(Plain-text document sources)
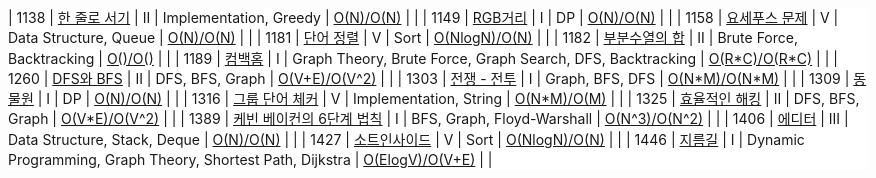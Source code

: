 | 1138  | [한 줄로 서기](https://www.acmicpc.net/problem/1138)                 | II   | Implementation, Greedy                                                     | [O(N)/O(N)](https://github.com/SubAkBa/Algorithm_Solution/blob/master/BaekJoon/Solutions/Solution_1138.java)               |                                                                                                                |
| 1149  | [RGB거리](https://www.acmicpc.net/problem/1149)                   | I    | DP                                                                         | [O(N)/O(N)](https://github.com/SubAkBa/Algorithm_Solution/blob/master/BaekJoon/Solutions/Solution_1149.java)               |                                                                                                                |
| 1158  | [요세푸스 문제](https://www.acmicpc.net/problem/1158)                 | V    | Data Structure, Queue                                                      | [O(N)/O(N)](https://github.com/SubAkBa/Algorithm_Solution/blob/master/BaekJoon/Solutions/Solution_1158.java)               |                                                                                                                |
| 1181  | [단어 정렬](https://www.acmicpc.net/problem/1181)                   | V    | Sort                                                                       | [O(NlogN)/O(N)](https://github.com/SubAkBa/Algorithm_Solution/blob/master/BaekJoon/Solutions/Solution_1181.java)           |                                                                                                                |
| 1182  | [부분수열의 합](https://www.acmicpc.net/problem/1182)                 | II   | Brute Force, Backtracking                                                  | [O()/O()](https://github.com/SubAkBa/Algorithm_Solution/blob/master/BaekJoon/Solutions/Solution_1182.java)                 |                                                                                                                |
| 1189  | [컴백홈](https://www.acmicpc.net/problem/1189)                     | I    | Graph Theory, Brute Force, Graph Search, DFS, Backtracking                 | [O(R\*C)/O(R\*C)](https://github.com/SubAkBa/Algorithm_Solution/blob/master/BaekJoon/Solutions/Solution_1189.java)         |                                                                                                                |
| 1260  | [DFS와 BFS](https://www.acmicpc.net/problem/1260)                | II   | DFS, BFS, Graph                                                            | [O(V+E)/O(V^2)](https://github.com/SubAkBa/Algorithm_Solution/blob/master/BaekJoon/Solutions/Solution_1260.java)           |                                                                                                                |
| 1303  | [전쟁 - 전투](https://www.acmicpc.net/problem/1303)                 | I    | Graph, BFS, DFS                                                            | [O(N\*M)/O(N\*M)](https://github.com/SubAkBa/Algorithm_Solution/blob/master/BaekJoon/Solutions/Solution_1303.java)         |                                                                                                                |
| 1309  | [동물원](https://www.acmicpc.net/problem/1309)                     | I    | DP                                                                         | [O(N)/O(N)](https://github.com/SubAkBa/Algorithm_Solution/blob/master/BaekJoon/Solutions/Solution_1309.java)               |                                                                                                                |
| 1316  | [그룹 단어 체커](https://www.acmicpc.net/problem/1316)                | V    | Implementation, String                                                     | [O(N\*M)/O(M)](https://github.com/SubAkBa/Algorithm_Solution/blob/master/BaekJoon/Solutions/Solution_1316.java)            |                                                                                                                |
| 1325  | [효율적인 해킹](https://www.acmicpc.net/problem/1325)                 | II   | DFS, BFS, Graph                                                            | [O(V\*E)/O(V^2)](https://github.com/SubAkBa/Algorithm_Solution/blob/master/BaekJoon/Solutions/Solution_1325.java)          |                                                                                                                |
| 1389  | [케빈 베이컨의 6단계 법칙](https://www.acmicpc.net/problem/1389)          | I    | BFS, Graph, Floyd-Warshall                                                 | [O(N^3)/O(N^2)](https://github.com/SubAkBa/Algorithm_Solution/blob/master/BaekJoon/Solutions/Solution_1389.java)           |                                                                                                                |
| 1406  | [에디터](https://www.acmicpc.net/problem/1406)                     | III  | Data Structure, Stack, Deque                                               | [O(N)/O(N)](https://github.com/SubAkBa/Algorithm_Solution/blob/master/BaekJoon/Solutions/Solution_1406.java)               |                                                                                                                |
| 1427  | [소트인사이드](https://www.acmicpc.net/problem/1427)                  | V    | Sort                                                                       | [O(NlogN)/O(N)](https://github.com/SubAkBa/Algorithm_Solution/blob/master/BaekJoon/Solutions/Solution_1427.java)           |                                                                                                                |
| 1446  | [지름길](https://www.acmicpc.net/problem/1446)                     | I    | Dynamic Programming, Graph Theory, Shortest Path, Dijkstra                 | [O(ElogV)/O(V+E)](https://github.com/SubAkBa/Algorithm_Solution/blob/master/BaekJoon/Solutions/Solution_1446.java)         |                                                                                                                |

> _WHAT YOU SHOULD DO_
Please print the entries above exactly. Skip every picture.

> _ANSWER SECTION_
Source code

: | 1138  | [한 줄로 서기](https://www.acmicpc.net/problem/1138)                 | II   | Implementation, Greedy                                                     | [O(N)/O(N)](https://github.com/SubAkBa/Algorithm_Solution/blob/master/BaekJoon/Solutions/Solution_1138.java)               |                                                                                                                |
| 1149  | [RGB거리](https://www.acmicpc.net/problem/1149)                   | I    | DP                                                                         | [O(N)/O(N)](https://github.com/SubAkBa/Algorithm_Solution/blob/master/BaekJoon/Solutions/Solution_1149.java)               |                                                                                                                |
| 1158  | [요세푸스 문제](https://www.acmicpc.net/problem/1158)                 | V    | Data Structure, Queue                                                      | [O(N)/O(N)](https://github.com/SubAkBa/Algorithm_Solution/blob/master/BaekJoon/Solutions/Solution_1158.java)               |                                                                                                                |
| 1181  | [단어 정렬](https://www.acmicpc.net/problem/1181)                   | V    | Sort                                                                       | [O(NlogN)/O(N)](https://github.com/SubAkBa/Algorithm_Solution/blob/master/BaekJoon/Solutions/Solution_1181.java)           |                                                                                                                |
| 1182  | [부분수열의 합](https://www.acmicpc.net/problem/1182)                 | II   | Brute Force, Backtracking                                                  | [O()/O()](https://github.com/SubAkBa/Algorithm_Solution/blob/master/BaekJoon/Solutions/Solution_1182.java)                 |                                                                                                                |
| 1189  | [컴백홈](https://www.acmicpc.net/problem/1189)                     | I    | Graph Theory, Brute Force, Graph Search, DFS, Backtracking                 | [O(R\*C)/O(R\*C)](https://github.com/SubAkBa/Algorithm_Solution/blob/master/BaekJoon/Solutions/Solution_1189.java)         |                                                                                                                |
| 1260  | [DFS와 BFS](https://www.acmicpc.net/problem/1260)                | II   | DFS, BFS, Graph                                                            | [O(V+E)/O(V^2)](https://github.com/SubAkBa/Algorithm_Solution/blob/master/BaekJoon/Solutions/Solution_1260.java)           |                                                                                                                |
| 1303  | [전쟁 - 전투](https://www.acmicpc.net/problem/1303)                 | I    | Graph, BFS, DFS                                                            | [O(N\*M)/O(N\*M)](https://github.com/SubAkBa/Algorithm_Solution/blob/master/BaekJoon/Solutions/Solution_1303.java)         |                                                                                                                |
| 1309  | [동물원](https://www.acmicpc.net/problem/1309)                     | I    | DP                                                                         | [O(N)/O(N)](https://github.com/SubAkBa/Algorithm_Solution/blob/master/BaekJoon/Solutions/Solution_1309.java)               |                                                                                                                |
| 1316  | [그룹 단어 체커](https://www.acmicpc.net/problem/1316)                | V    | Implementation, String                                                     | [O(N\*M)/O(M)](https://github.com/SubAkBa/Algorithm_Solution/blob/master/BaekJoon/Solutions/Solution_1316.java)            |                                                                                                                |
| 1325  | [효율적인 해킹](https://www.acmicpc.net/problem/1325)                 | II   | DFS, BFS, Graph                                                            | [O(V\*E)/O(V^2)](https://github.com/SubAkBa/Algorithm_Solution/blob/master/BaekJoon/Solutions/Solution_1325.java)          |                                                                                                                |
| 1389  | [케빈 베이컨의 6단계 법칙](https://www.acmicpc.net/problem/1389)          | I    | BFS, Graph, Floyd-Warshall                                                 | [O(N^3)/O(N^2)](https://github.com/SubAkBa/Algorithm_Solution/blob/master/BaekJoon/Solutions/Solution_1389.java)           |                                                                                                                |
| 1406  | [에디터](https://www.acmicpc.net/problem/1406)                     | III  | Data Structure, Stack, Deque                                               | [O(N)/O(N)](https://github.com/SubAkBa/Algorithm_Solution/blob/master/BaekJoon/Solutions/Solution_1406.java)               |                                                                                                                |
| 1427  | [소트인사이드](https://www.acmicpc.net/problem/1427)                  | V    | Sort                                                                       | [O(NlogN)/O(N)](https://github.com/SubAkBa/Algorithm_Solution/blob/master/BaekJoon/Solutions/Solution_1427.java)           |                                                                                                                |
| 1446  | [지름길](https://www.acmicpc.net/problem/1446)                     | I    | Dynamic Programming, Graph Theory, Shortest Path, Dijkstra                 | [O(ElogV)/O(V+E)](https://github.com/SubAkBa/Algorithm_Solution/blob/master/BaekJoon/Solutions/Solution_1446.java)         |                                                                                                                |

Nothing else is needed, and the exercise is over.